Document images with source code
[Start of section]
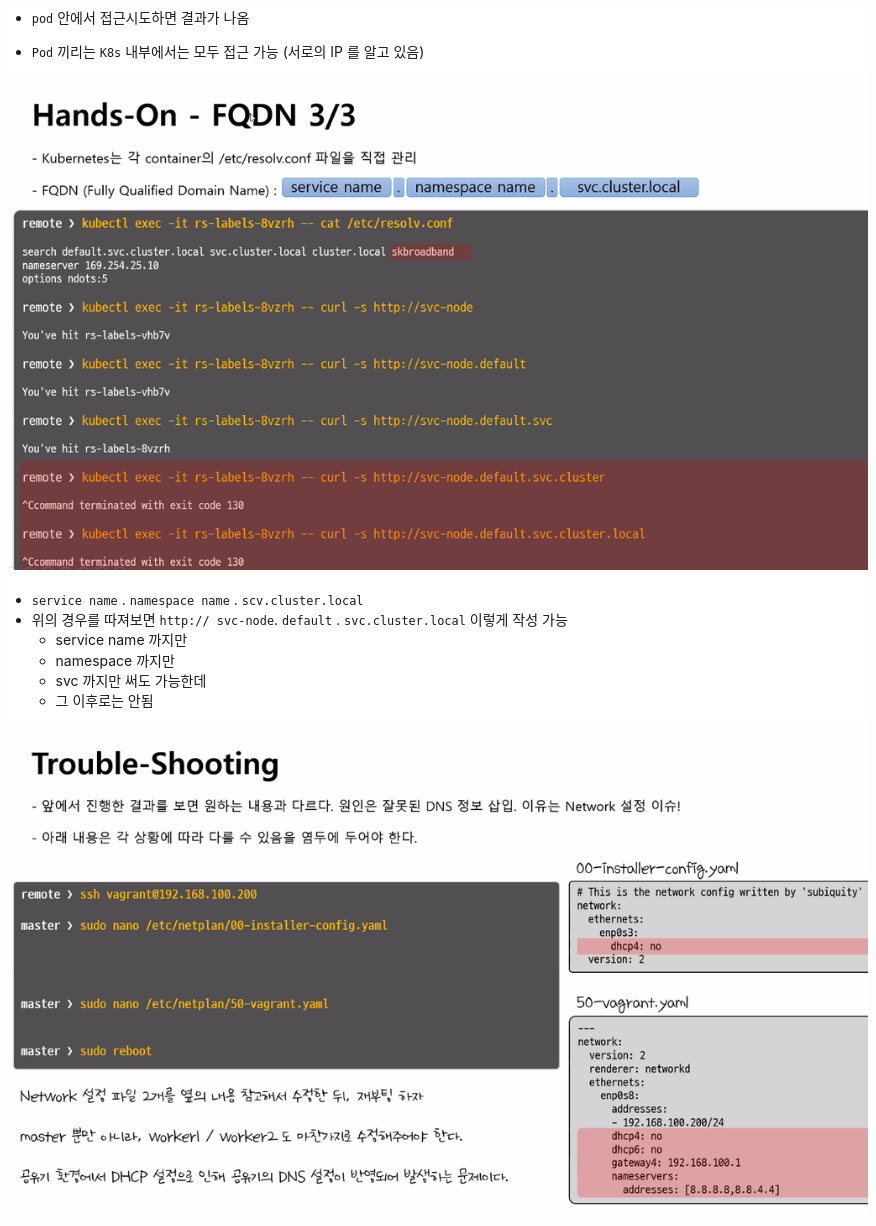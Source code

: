 - `pod` 안에서 접근시도하면 결과가 나옴

- `Pod` 끼리는 `K8s` 내부에서는 모두 접근 가능 (서로의 IP 를 알고 있음)

![Untitled](4%20week%20Net%201fd7c/Untitled%204.png)

- `service name` . `namespace name` . `scv.cluster.local`
- 위의 경우를 따져보면 `http:// svc-node`. `default` . `svc.cluster.local` 이렇게 작성 가능
    - service name 까지만
    - namespace 까지만
    - svc 까지만 써도 가능한데
    - 그 이후로는 안됨

![Untitled](4%20week%20Net%201fd7c/Untitled%205.png)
[End of section]
Text only, pictures out: give every record again as written.

Source code

: - `pod` 안에서 접근시도하면 결과가 나옴

- `Pod` 끼리는 `K8s` 내부에서는 모두 접근 가능 (서로의 IP 를 알고 있음)

![Untitled](4%20week%20Net%201fd7c/Untitled%204.png)

- `service name` . `namespace name` . `scv.cluster.local`
- 위의 경우를 따져보면 `http:// svc-node`. `default` . `svc.cluster.local` 이렇게 작성 가능
    - service name 까지만
    - namespace 까지만
    - svc 까지만 써도 가능한데
    - 그 이후로는 안됨

![Untitled](4%20week%20Net%201fd7c/Untitled%205.png)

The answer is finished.